Alla luce di tale dettato normativo, la stessa circolare della Guardia di Finanza n.1/2018 ravvisa la necessità che, in sede di controllo, “la formulazione di rilievi per infedeltà del corrispettivo dichiarato nella compravendita immobiliare sia supportata, oltre che dal mero riferimento allo scostamento dal corrispettivo rispetto al prezzo mediamente praticato per immobili della stessa specie o similari, anche da ulteriori elementi presuntivi idonei ad integrare la prova del rilievo”. E richiama quanto già sottolineato dall’Agenzia delle entrate, nella circolare n. 16/E/2016, secondo cui le quotazioni OMI – pur costituendo un punto di riferimento importante perché derivanti da puntuali analisi del mercato immobiliare – rappresentano solo il dato iniziale ai fini dell’individuazione del valore venale in comune commercio, per cui tali quotazioni dovranno essere necessariamente integrate anche da ulteriori elementi. Per l’individuazione del valore venale, occorre, in particolare, fare riferimento ai criteri stabiliti dall’articolo 51, Tuir, ossia ai trasferimenti a qualsiasi titolo, alle divisioni e alle perizie giudiziarie, anteriori di non oltre tre anni alla data dell’atto, che abbiano avuto per oggetto gli stessi immobili o altri di analoghe caratteristiche e condizioni, ovvero:
- al reddito netto di cui gli immobili sono suscettibili, capitalizzato al tasso mediamente applicato per gli investimenti immobiliari alla detta data e nella stessa località, nonché;
- ad ogni altro elemento di valutazione, anche sulla base dei dati eventualmente forniti dai comuni.

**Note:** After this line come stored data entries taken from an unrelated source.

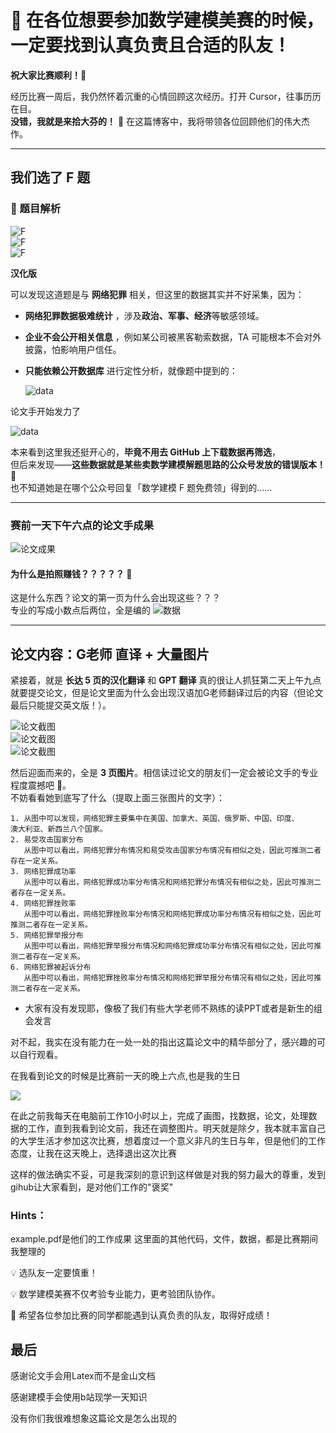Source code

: # 🎯 在各位想要参加数学建模美赛的时候，一定要找到认真负责且合适的队友！  
**祝大家比赛顺利！🎉**
 

经历比赛一周后，我仍然怀着沉重的心情回顾这次经历。打开 Cursor，往事历历在目。  
**没错，我就是来拾大芬的！** 🥲 在这篇博客中，我将带领各位回顾他们的伟大杰作。

---

## 我们选了 F 题  

### 📌 题目解析  

![F](Last_piece_of_shit/Pic/2972747edcd4f9cfe31b5a923837c86.jpg)  
![F](Last_piece_of_shit/Pic/724b794fc7f7871b37e9781ed22495a.jpg)  
![F](Last_piece_of_shit/Pic/acb5098103485b8fdeaf1297efaf4aa.jpg)  

**汉化版**  

可以发现这道题是与 **网络犯罪** 相关，但这里的数据其实并不好采集，因为：  

- **网络犯罪数据极难统计** ，涉及**政治、军事、经济**等敏感领域。  
- **企业不会公开相关信息** ，例如某公司被黑客勒索数据，TA 可能根本不会对外披露，怕影响用户信任。  
- **只能依赖公开数据库**  进行定性分析，就像题中提到的：  

  ![data](Last_piece_of_shit/Pic/data.png)

  

论文手开始发力了  

![data](Last_piece_of_shit/Pic/image1.png)  

本来看到这里我还挺开心的，**毕竟不用去 GitHub 上下载数据再筛选**，  
但后来发现——**这些数据就是某些卖数学建模解题思路的公众号发放的错误版本！** 🫠  
也不知道她是在哪个公众号回复「数学建模 F 题免费领」得到的……

---

### 赛前一天下午六点的论文手成果  

![论文成果](Last_piece_of_shit/Pic/tittle.png)  

####  **为什么是拍照赚钱？？？？？** 🤨  
这是什么东西？论文的第一页为什么会出现这些？？？  
专业的写成小数点后两位，全是编的
![数据](Last_piece_of_shit/Pic/image2.png)  

---

## 论文内容：G老师 直译 + 大量图片  

紧接着，就是 **长达 5 页的汉化翻译** 和 **GPT 翻译**
真的很让人抓狂第二天上午九点就要提交论文，但是论文里面为什么会出现汉语加G老师翻译过后的内容（但论文最后只能提交英文版！）。  

![论文截图](Last_piece_of_shit/Pic/image3.png)  
![论文截图](Last_piece_of_shit/Pic/image4.png)  
![论文截图](Last_piece_of_shit/Pic/image6.png)  

然后迎面而来的，全是 **3 页图片**。相信读过论文的朋友们一定会被论文手的专业程度震撼吧 🫣。  
不妨看看她到底写了什么（提取上面三张图片的文字）：

```plaintext
1. 从图中可以发现，网络犯罪主要集中在美国、加拿大、英国、俄罗斯、中国、印度、
澳大利亚、新西兰八个国家。
2. 易受攻击国家分布
   从图中可以看出，网络犯罪分布情况和易受攻击国家分布情况有相似之处，因此可推测二者存在一定关系。
3. 网络犯罪成功率
   从图中可以看出，网络犯罪成功率分布情况和网络犯罪分布情况有相似之处，因此可推测二者存在一定关系。
4. 网络犯罪挫败率
   从图中可以看出，网络犯罪挫败率分布情况和网络犯罪成功率分布情况有相似之处，因此可推测二者存在一定关系。
5. 网络犯罪举报分布
   从图中可以看出，网络犯罪举报分布情况和网络犯罪成功率分布情况有相似之处，因此可推测二者存在一定关系。
6. 网络犯罪被起诉分布
   从图中可以看出，网络犯罪挫败率分布情况和网络犯罪举报分布情况有相似之处，因此可推测二者存在一定关系。
```
* 大家有没有发现耶，像极了我们有些大学老师不熟练的读PPT或者是新生的组会发言


对不起，我实在没有能力在一处一处的指出这篇论文中的精华部分了，感兴趣的可以自行观看。

在我看到论文的时候是比赛前一天的晚上六点,也是我的生日

![](Last_piece_of_shit\Pic\image5.png)

在此之前我每天在电脑前工作10小时以上，完成了画图，找数据，论文，处理数据的工作，直到我看到论文前，我还在调整图片。明天就是除夕，我本就丰富自己的大学生活才参加这次比赛，想着度过一个意义非凡的生日与年，但是他们的工作态度，让我在这天晚上，选择退出这次比赛


这样的做法确实不妥，可是我深刻的意识到这样做是对我的努力最大的尊重，发到gihub让大家看到，是对他们工作的"褒奖"

### Hints：
example.pdf是他们的工作成果
这里面的其他代码，文件，数据，都是比赛期间我整理的


💡 选队友一定要慎重！

💡 数学建模美赛不仅考验专业能力，更考验团队协作。

🎯 希望各位参加比赛的同学都能遇到认真负责的队友，取得好成绩！

## 最后

感谢论文手会用Latex而不是金山文档

感谢建模手会使用b站现学一天知识

没有你们我很难想象这篇论文是怎么出现的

Sul versante giurisprudenziale, la Corte di Cassazione aveva già sostenuto, in alcuni casi, anche prima delle modifiche normative intervenute, la necessità che la rettifica dei prezzi dichiarati non fosse fondata soltanto sullo scostamento degli stessi rispetto ai valori Omi – anche se significativo (ordinanza n. 1972/2012) – occorrendo ulteriori elementi:
- importi dei mutui contratti dagli acquirenti superiori ai prezzi di acquisto dichiarati (ordinanza 19942/2012; sentenza n. 20914/2014);
- significative differenze tra i prezzi di vendita praticati dall’impresa per le medesime tipologie di immobili (sentenza n. 13092/2012);
- dati afferenti alla zona centrale del Comune in cui a suo tempo il cantiere era stato aperto, e costruito il complesso immobiliare (sentenza n. 457/2014);
- scostamento anche dai valori risultanti dalla relazione di stima dell’ex Agenzia del territorio appositamente predisposta con riferimento ad immobili analoghi;
- stipula da parte di un acquirente di un contratto di mutuo ipotecario per un importo maggiore del prezzo dichiarato nel rogito (ordinanza n.17558/2021).
In questo contesto si inserisce la recente sentenza n. 17189/2023 della Corte di Cassazione che ha esaminato un avviso di accertamento emesso nei confronti di una società, in ragione della vendita di sei unità immobiliari a prezzo inferiore a quello di mercato, con conseguente rettifica del reddito di impresa, anche ai fini Irap e Iva, utilizzando due fonti diverse, Omi e i dati di un network immobiliare su scala nazionale. Nel caso di specie, osservano gli Ermellini, il giudice di appello ha correttamente ritenuto la legittimità in astratto dell’accertamento, in quanto fondato su altri elementi presuntivi oltre ai valori Omi, quali ad esempio i valori del network immobiliare, anche se poi ha ritenuto che occorreva fare riferimento unicamente alla differenza tra i valori Omi e quelli dichiarati in sede di vendita. “Ne consegue che, conformemente a quanto ritenuto dalla sentenza impugnata, l’accertamento deve ritenersi legittimo, in quanto in origine fondato su di una pluralità di elementi indiziari, tra cui anche i valori Omi”.